+++ Entries provided +++
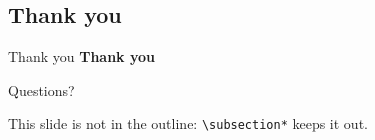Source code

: 
\subsection*{Thank you}
\begin{frame}{Thank you}
    \darkslide
    {\Huge\bfseries Thank you}\par\bigskip
    {\Large Questions?}\par\bigskip\bigskip
    {\small This slide is not in the outline: \texttt{\textbackslash subsection*} keeps it out.}
\end{frame}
+++
**Description of the task:** Could you copy every line from the records that mentions the word "Thank"?

**Task solution:**
\subsection*{Thank you}
\begin{frame}{Thank you}
    {\Huge\bfseries Thank you}\par\bigskip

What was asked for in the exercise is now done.